§ Instructions for the task: Would you work out how many lines below include the word "communication"? Only that number is wanted.

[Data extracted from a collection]
↓

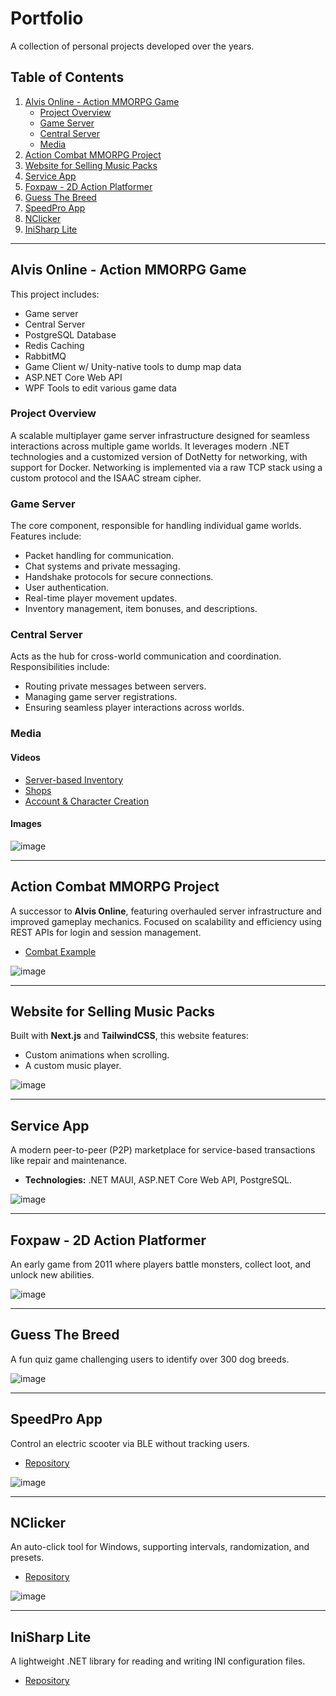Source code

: # Portfolio  
A collection of personal projects developed over the years.

## Table of Contents  
1. [Alvis Online - Action MMORPG Game](#alvis-online---action-mmorpg-game)  
   - [Project Overview](#project-overview)  
   - [Game Server](#game-server)  
   - [Central Server](#central-server)  
   - [Media](#media)  
2. [Action Combat MMORPG Project](#action-combat-mmorpg-project)  
3. [Website for Selling Music Packs](#website-for-selling-music-packs)  
4. [Service App](#service-app)  
5. [Foxpaw - 2D Action Platformer](#foxpaw---2d-action-platformer)  
6. [Guess The Breed](#guess-the-breed)  
7. [SpeedPro App](#speedpro-app)  
8. [NClicker](#nclicker)  
9. [IniSharp Lite](#inisharp-lite)  

---

## Alvis Online - Action MMORPG Game  

This project includes:  
- Game server  
- Central Server  
- PostgreSQL Database  
- Redis Caching  
- RabbitMQ  
- Game Client w/ Unity-native tools to dump map data  
- ASP.NET Core Web API  
- WPF Tools to edit various game data  

### Project Overview  

A scalable multiplayer game server infrastructure designed for seamless interactions across multiple game worlds. It leverages modern .NET technologies and a customized version of DotNetty for networking, with support for Docker. Networking is implemented via a raw TCP stack using a custom protocol and the ISAAC stream cipher.

### Game Server  

The core component, responsible for handling individual game worlds. Features include:  
- Packet handling for communication.  
- Chat systems and private messaging.  
- Handshake protocols for secure connections.  
- User authentication.  
- Real-time player movement updates.  
- Inventory management, item bonuses, and descriptions.  

### Central Server  

Acts as the hub for cross-world communication and coordination. Responsibilities include:  
- Routing private messages between servers.  
- Managing game server registrations.  
- Ensuring seamless player interactions across worlds.  

### Media  

#### Videos  
- [Server-based Inventory](https://www.youtube.com/watch?v=ChpTJr-ekGk)  
- [Shops](https://www.youtube.com/watch?v=x-LcYwBIIDY)  
- [Account & Character Creation](https://www.youtube.com/watch?v=RIPgdxY_E2A)  

#### Images  
![image](https://github.com/user-attachments/assets/6a82bac9-2d2e-4245-a914-1c0eca357178)  

---

## Action Combat MMORPG Project 

A successor to **Alvis Online**, featuring overhauled server infrastructure and improved gameplay mechanics. Focused on scalability and efficiency using REST APIs for login and session management.  
- [Combat Example](https://www.youtube.com/watch?v=dIfHHXJaoVQ)  

![image](https://github.com/user-attachments/assets/6f67431b-46c6-4833-b6ea-f8d16902717b)  

---

## Website for Selling Music Packs  

Built with **Next.js** and **TailwindCSS**, this website features:  
- Custom animations when scrolling.  
- A custom music player.  

![image](https://github.com/user-attachments/assets/fc0c1ad6-c3ae-4053-8ea8-4860dea2af11)  

---

## Service App  

A modern peer-to-peer (P2P) marketplace for service-based transactions like repair and maintenance.  
- **Technologies:** .NET MAUI, ASP.NET Core Web API, PostgreSQL.  

![image](https://github.com/user-attachments/assets/8e58453f-573e-4ff1-9b5b-fb3f8c48d49a)  

---

## Foxpaw - 2D Action Platformer  

An early game from 2011 where players battle monsters, collect loot, and unlock new abilities.  

![image](https://github.com/user-attachments/assets/16c52834-324f-4cc1-af9e-b8c9f8095205)  

---

## Guess The Breed  

A fun quiz game challenging users to identify over 300 dog breeds.  

![image](https://github.com/user-attachments/assets/50d64557-acb8-450d-856a-aaf67777c4d9)  

---

## SpeedPro App  

Control an electric scooter via BLE without tracking users.  
- [Repository](https://github.com/Buryyy/SpeedPro)  

![image](https://github.com/user-attachments/assets/bdb23a06-308d-4023-979c-1eaa39599a8c)  

---

## NClicker  

An auto-click tool for Windows, supporting intervals, randomization, and presets.  
- [Repository](https://github.com/Buryyy/NClicker?tab=readme-ov-file)  

![image](https://github.com/user-attachments/assets/4b0927e4-a6a0-4f37-bb9c-04d0dfc2d2fe)  

---

## IniSharp Lite  

A lightweight .NET library for reading and writing INI configuration files.  
- [Repository](https://github.com/Buryyy/IniSharpLite)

↑

§ Output: 2